Joseph Haydns Sinfonien haben bei der Kammerakademie Potsdam fast von Anfang an, seit 14 Jahren, eine beeindruckende „Rehabilitation“ erfahren: Weg vom Konzertfüller, hin zu einem markanten Konzertteil mit durchdachter Interpretation und musikalischer Perfektion. Haydn ist wie Mozart eine Säule im Klassik-Repertoire des Hausorchesters des Nikolaisaals. Am Samstag stand Jamie Phillips am Dirigentenpult der Kammerakademie. Mit 25 Jahren reist er durch die Welt und ist zu Gast bei bedeutenden Orchestern. Es scheint, dass er eine besondere Affinität zur Musik Haydns und Mozarts hat. Die Sinfonie Nr. 103 des Esterhazy-Hofkapellmeisters Joseph Haydn bestach in der Interpretation von Phillips und der Kammerakademie durch Kontrastreichtum, dynamischen Abstufungen, Durchhörbarkeit und durch eine kluge, natürliche Agogik. Ein überzeugend modelliertes Klangbild ohne aufgesetzten Gestus war zu erleben: von den verspielten Trillern des „Andante“ über die den Zuhörer mitnehmenden Hebungen und Senkungen des Menuetts bis hin zu den kontrollierten, mehrfachen Steigerungen des „Allegro“-Finales. In allem spürte man die Freude des Dirigenten an Haydn, gestützt vom begeisternden Spiel der Kammerakademie, wobei die Orchestersolisten ihren besonderen Anteil am umjubelten Erfolg hatten.

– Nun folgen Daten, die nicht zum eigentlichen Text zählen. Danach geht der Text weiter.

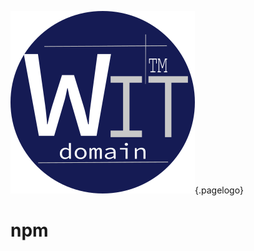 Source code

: ![Wit Domain](/uploads/corporate/wit-domain.png "Wit Domain"){.pagelogo}
<!-- TITLE: wit-domain -->
<!-- SUBTITLE: A reusable npm library for all WIT products -->

# npm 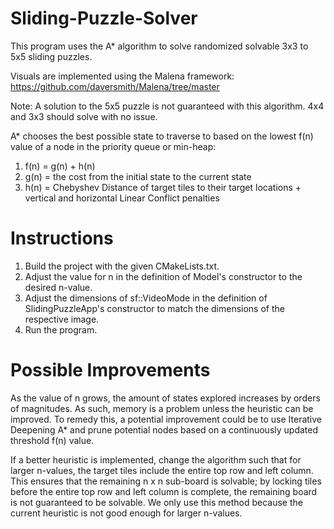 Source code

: # Sliding-Puzzle-Solver

This program uses the A* algorithm to solve randomized solvable 3x3 to 5x5 sliding puzzles.

Visuals are implemented using the Malena framework: https://github.com/daversmith/Malena/tree/master

Note: A solution to the 5x5 puzzle is not guaranteed with this algorithm. 4x4 and 3x3 should solve with no issue.

A* chooses the best possible state to traverse to based on the lowest f(n) value of a node in the priority queue or min-heap:
1. f(n) = g(n) + h(n)
2. g(n) = the cost from the initial state to the current state
3. h(n) = Chebyshev Distance of target tiles to their target locations + vertical and horizontal Linear Conflict penalties

# Instructions

1. Build the project with the given CMakeLists.txt.
2. Adjust the value for n in the definition of Model's constructor to the desired n-value.
3. Adjust the dimensions of sf::VideoMode in the definition of SlidingPuzzleApp's constructor to match the dimensions of the respective image.
4. Run the program.

# Possible Improvements

As the value of n grows, the amount of states explored increases by orders of magnitudes. As such, memory is a problem unless the heuristic can be improved. To remedy this, a potential improvement could be to use Iterative Deepening A* and prune potential nodes based on a continuously updated threshold f(n) value.

If a better heuristic is implemented, change the algorithm such that for larger n-values, the target tiles include the entire top row and left column. This ensures that the remaining n x n sub-board is solvable; by locking tiles before the entire top row and left column is complete, the remaining board is not guaranteed to be solvable. We only use this method because the current heuristic is not good enough for larger n-values.
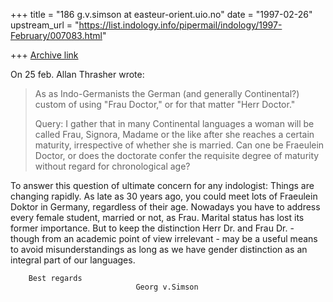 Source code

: +++
title = "186 g.v.simson at easteur-orient.uio.no"
date = "1997-02-26"
upstream_url = "https://list.indology.info/pipermail/indology/1997-February/007083.html"

+++
[Archive link](https://list.indology.info/pipermail/indology/1997-February/007083.html)

On 25 feb. Allan Thrasher wrote:
>As as Indo-Germanists the German (and generally Continental?) custom of
>using "Frau Doctor," or for that matter "Herr Doctor."
>
>Query: I gather that in many Continental languages a woman will be called
>Frau, Signora, Madame or the like after she reaches a certain maturity,
>irrespective of whether she is married.  Can one be Fraeulein Doctor, or
>does the doctorate confer the requisite degree of maturity without regard
>for chronological age?
>
To answer this question of ultimate concern for any indologist: Things are
changing rapidly. As late as 30 years ago, you could meet lots of Fraeulein
Doktor in Germany, regardless of their age. Nowadays you have to address
every female student, married or not, as Frau. Marital status has lost its
former importance. But to keep the distinction Herr Dr. and Frau Dr. -
though from an academic point of view irrelevant - may be a useful means to
avoid misunderstandings as long as we have gender distinction as an
integral part of our languages.

        Best regards
                                Georg v.Simson






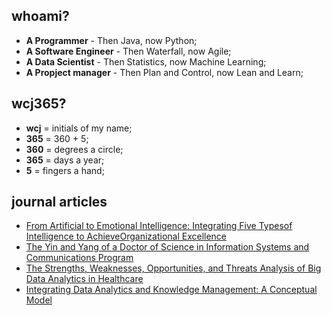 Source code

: ## whoami?
* **A Programmer** - Then Java, now Python;
* **A Software Engineer** - Then Waterfall, now Agile;
* **A Data Scientist** - Then Statistics, now Machine Learning;
* **A Propject manager** - Then Plan and Control, now Lean and Learn;

## wcj365?
* **wcj** = initials of my name; 
* **365** = 360 + 5; 
* **360** = degrees a circle; 
* **365** = days a year; 
* **5** = fingers a hand; 

## journal articles
* [From Artificial to Emotional Intelligence: Integrating Five Typesof Intelligence to AchieveOrganizational Excellence](www.issbs.si/press/ISSN/2232-5697/8_125-144.pdf)
* [The Yin and Yang of a Doctor of Science in Information Systems and Communications Program](http://www.iacis.org/iis/2019/2_iis_2019_128-139.pdf)
* [The Strengths, Weaknesses, Opportunities, and Threats Analysis of Big Data Analytics in Healthcare]()
* [Integrating Data Analytics and Knowledge Management: A Conceptual Model](http://www.iacis.org/iis/2018/2_iis_2018_208-216.pdf)
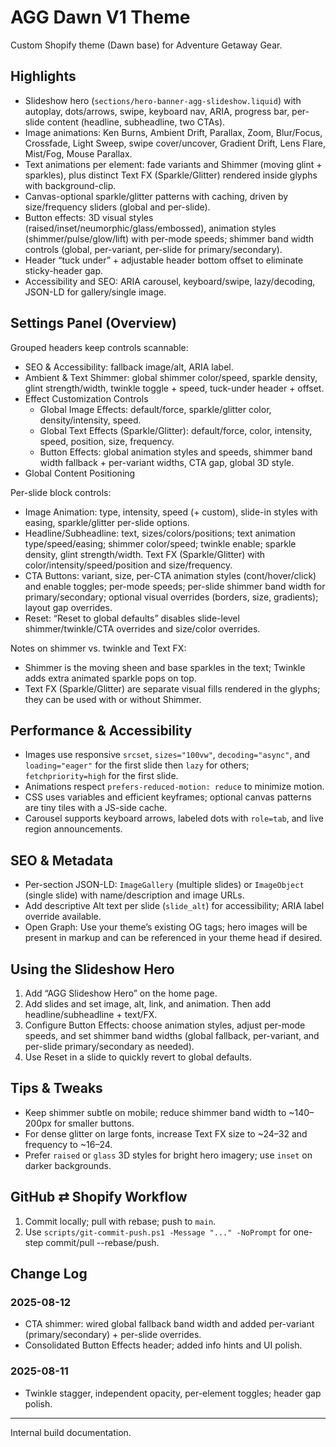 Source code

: # AGG Dawn V1 Theme

Custom Shopify theme (Dawn base) for Adventure Getaway Gear.

## Highlights
- Slideshow hero (`sections/hero-banner-agg-slideshow.liquid`) with autoplay, dots/arrows, swipe, keyboard nav, ARIA, progress bar, per-slide content (headline, subheadline, two CTAs).
- Image animations: Ken Burns, Ambient Drift, Parallax, Zoom, Blur/Focus, Crossfade, Light Sweep, swipe cover/uncover, Gradient Drift, Lens Flare, Mist/Fog, Mouse Parallax.
- Text animations per element: fade variants and Shimmer (moving glint + sparkles), plus distinct Text FX (Sparkle/Glitter) rendered inside glyphs with background-clip.
- Canvas-optional sparkle/glitter patterns with caching, driven by size/frequency sliders (global and per-slide).
- Button effects: 3D visual styles (raised/inset/neumorphic/glass/embossed), animation styles (shimmer/pulse/glow/lift) with per-mode speeds; shimmer band width controls (global, per-variant, per-slide for primary/secondary).
- Header “tuck under” + adjustable header bottom offset to eliminate sticky-header gap.
- Accessibility and SEO: ARIA carousel, keyboard/swipe, lazy/decoding, JSON-LD for gallery/single image.

## Settings Panel (Overview)
Grouped headers keep controls scannable:
- SEO & Accessibility: fallback image/alt, ARIA label.
- Ambient & Text Shimmer: global shimmer color/speed, sparkle density, glint strength/width, twinkle toggle + speed, tuck-under header + offset.
- Effect Customization Controls
	- Global Image Effects: default/force, sparkle/glitter color, density/intensity, speed.
	- Global Text Effects (Sparkle/Glitter): default/force, color, intensity, speed, position, size, frequency.
	- Button Effects: global animation styles and speeds, shimmer band width fallback + per-variant widths, CTA gap, global 3D style.
- Global Content Positioning

Per-slide block controls:
- Image Animation: type, intensity, speed (+ custom), slide-in styles with easing, sparkle/glitter per-slide options.
- Headline/Subheadline: text, sizes/colors/positions; text animation type/speed/easing; shimmer color/speed; twinkle enable; sparkle density, glint strength/width. Text FX (Sparkle/Glitter) with color/intensity/speed/position and size/frequency.
- CTA Buttons: variant, size, per-CTA animation styles (cont/hover/click) and enable toggles; per-mode speeds; per-slide shimmer band width for primary/secondary; optional visual overrides (borders, size, gradients); layout gap overrides.
- Reset: “Reset to global defaults” disables slide-level shimmer/twinkle/CTA overrides and size/color overrides.

Notes on shimmer vs. twinkle and Text FX:
- Shimmer is the moving sheen and base sparkles in the text; Twinkle adds extra animated sparkle pops on top.
- Text FX (Sparkle/Glitter) are separate visual fills rendered in the glyphs; they can be used with or without Shimmer.

## Performance & Accessibility
- Images use responsive `srcset`, `sizes="100vw"`, `decoding="async"`, and `loading="eager"` for the first slide then `lazy` for others; `fetchpriority=high` for the first slide.
- Animations respect `prefers-reduced-motion: reduce` to minimize motion.
- CSS uses variables and efficient keyframes; optional canvas patterns are tiny tiles with a JS-side cache.
- Carousel supports keyboard arrows, labeled dots with `role=tab`, and live region announcements.

## SEO & Metadata
- Per-section JSON-LD: `ImageGallery` (multiple slides) or `ImageObject` (single slide) with name/description and image URLs.
- Add descriptive Alt text per slide (`slide_alt`) for accessibility; ARIA label override available.
- Open Graph: Use your theme’s existing OG tags; hero images will be present in markup and can be referenced in your theme head if desired.

## Using the Slideshow Hero
1. Add “AGG Slideshow Hero” on the home page.
2. Add slides and set image, alt, link, and animation. Then add headline/subheadline + text/FX.
3. Configure Button Effects: choose animation styles, adjust per-mode speeds, and set shimmer band widths (global fallback, per-variant, and per-slide primary/secondary as needed).
4. Use Reset in a slide to quickly revert to global defaults.

## Tips & Tweaks
- Keep shimmer subtle on mobile; reduce shimmer band width to ~140–200px for smaller buttons.
- For dense glitter on large fonts, increase Text FX size to ~24–32 and frequency to ~16–24.
- Prefer `raised` or `glass` 3D styles for bright hero imagery; use `inset` on darker backgrounds.

## GitHub ⇄ Shopify Workflow
1. Commit locally; pull with rebase; push to `main`.
2. Use `scripts/git-commit-push.ps1 -Message "..." -NoPrompt` for one-step commit/pull --rebase/push.

## Change Log
### 2025-08-12
- CTA shimmer: wired global fallback band width and added per-variant (primary/secondary) + per-slide overrides.
- Consolidated Button Effects header; added info hints and UI polish.

### 2025-08-11
- Twinkle stagger, independent opacity, per-element toggles; header gap polish.

---
Internal build documentation.
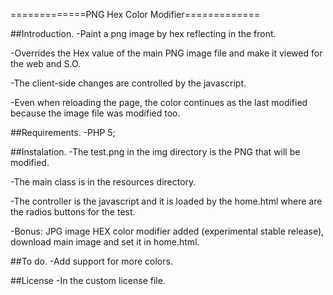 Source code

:﻿=============PNG Hex Color Modifier=============

##Introduction.
-Paint a png image by hex reflecting in the front.

-Overrides the Hex value of the main PNG image file and make it viewed for the web and S.O.

-The client-side changes are controlled by the javascript.

-Even when reloading the page, the color continues as the last modified because the image file was modified too.

##Requirements.
-PHP 5;

##Instalation.
-The test.png in the img directory is the PNG that will be modified.

-The main class is in the resources directory.

-The controller is the javascript and it is loaded by the home.html where are the radios buttons for the test.

-Bonus: JPG image HEX color modifier added (experimental stable release), download main image and set it in home.html.

##To do.
-Add support for more colors.

##License
-In the custom license file. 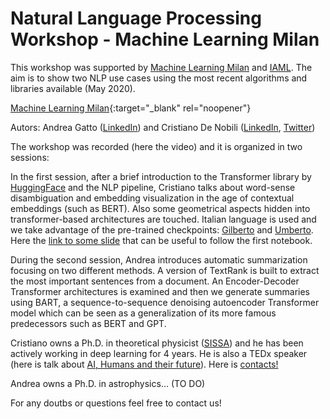 # Natural Language Processing Workshop - Machine Learning Milan

This workshop was supported by [Machine Learning Milan](https://twitter.com/ML_Milano) and [IAML](https://twitter.com/iaml_it). The aim is to show two NLP use cases using the most recent algorithms and libraries available (May 2020).

[Machine Learning Milan](https://twitter.com/ML_Milano){:target="_blank" rel="noopener"}

Autors: Andrea Gatto ([LinkedIn](https://www.linkedin.com/in/andrea-gatto/)) and Cristiano De Nobili ([LinkedIn](https://www.linkedin.com/in/cristiano-de-nobili/), [Twitter](https://twitter.com/denocris))

The workshop was recorded (here the video) and it is organized in two sessions:

In the first session, after a brief introduction to the Transformer library by [HuggingFace](https://huggingface.co/) and the NLP pipeline, Cristiano talks about word-sense disambiguation and embedding visualization in the age of contextual embeddings (such as BERT). Also some geometrical aspects hidden into transformer-based architectures are touched. Italian language is used and we take advantage of the pre-trained checkpoints: [Gilberto](https://huggingface.co/idb-ita/gilberto-uncased-from-camembert) and [Umberto](https://huggingface.co/Musixmatch/umberto-commoncrawl-cased-v1). Here the [link to some slide](https://docs.google.com/presentation/d/e/2PACX-1vQSCVJkfs5toV9UkFGx0JnEw6u9KJWe0HlwrooZ7I4FSbVF4LdAOhKjFrrjyHxDc1EflqMmGnvvo1-r/pub?start=false&loop=false&delayms=3000) that can be useful to follow the first notebook.

During the second session, Andrea introduces automatic summarization focusing on two different methods. A version of TextRank is built to extract the most important sentences from a document. An Encoder-Decoder Transformer architectures is examined and then we generate summaries using BART, a sequence-to-sequence denoising autoencoder Transformer model which can be seen as a generalization of its more famous predecessors such as BERT and GPT.


Cristiano owns a Ph.D. in theoretical physicist ([SISSA](https://twitter.com/Sissaschool)) and he has been actively working in deep learning for 4 years. He is also a TEDx speaker (here is talk about [AI, Humans and their future](https://youtu.be/8-hrmer9d_E)). Here is [contacts!](https://denocris.com/)

Andrea owns a Ph.D. in astrophysics... (TO DO)

For any doutbs or questions feel free to contact us! 

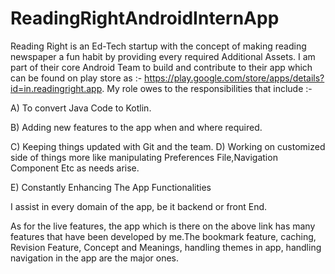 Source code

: # ReadingRightAndroidInternApp

Reading Right is an Ed-Tech startup with the concept of making reading newspaper a fun habit by providing every required Additional Assets. I am part of their core Android Team to build and contribute to their app which can be found on play store as :- https://play.google.com/store/apps/details?id=in.readingright.app. My role owes to the responsibilities that include :-


A) To convert Java Code to Kotlin.

B) Adding new features to the app when and where required.

C) Keeping things updated with Git and the team.
D) Working on customized side of things more like manipulating Preferences File,Navigation Component Etc as needs arise.

E) Constantly Enhancing The App Functionalities

I assist in every domain of the app, be it backend or front End.


As for the live features, the app which is there on the above link has many features that have been developed by me.The bookmark feature, caching, Revision Feature, Concept and Meanings, handling themes in app, handling navigation in the app are the major ones.
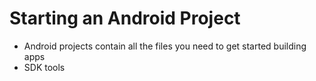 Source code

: # Starting an Android Project

- Android projects contain all the files you need to get started building apps
- SDK tools
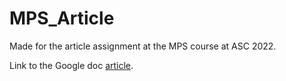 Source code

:# MPS_Article
Made for the article assignment at the MPS course at ASC 2022.

Link to the Google doc [article](https://docs.google.com/document/d/17HuzUETDrQcC7r96Hj6uDcATITvLdmpkjC59_Fjsquc/edit#).
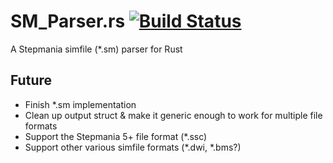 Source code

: # SM_Parser.rs [![Build Status](https://travis-ci.org/PaddyCo/sm_parser.rs.svg?branch=master)](https://travis-ci.org/PaddyCo/sm_parser.rs)

A Stepmania simfile (*.sm) parser for Rust

## Future

* Finish *.sm implementation
* Clean up output struct & make it generic enough to work for multiple file formats
* Support the Stepmania 5+ file format (*.ssc)
* Support other various simfile formats (*.dwi, *.bms?)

Mozart spielte ebenfalls eine Hauptrolle. Von ihm sang die Sopranistin Robin Johannsen – in Potsdam keine Unbekannte – drei Arien. Nicht nur glatte und unfehlbar-flüssige Gesangstechnik konnte man bei der US-Amerikanerin bestaunen, sondern auch die verschiedenen Färbungen, die dynamischen Akzente und das Legato, mit der sie die dramatische Essenz der Konzertarie „Bella mia fiamma“ („Nun lass uns scheiden“) KV 528 in bewegender Weise sang.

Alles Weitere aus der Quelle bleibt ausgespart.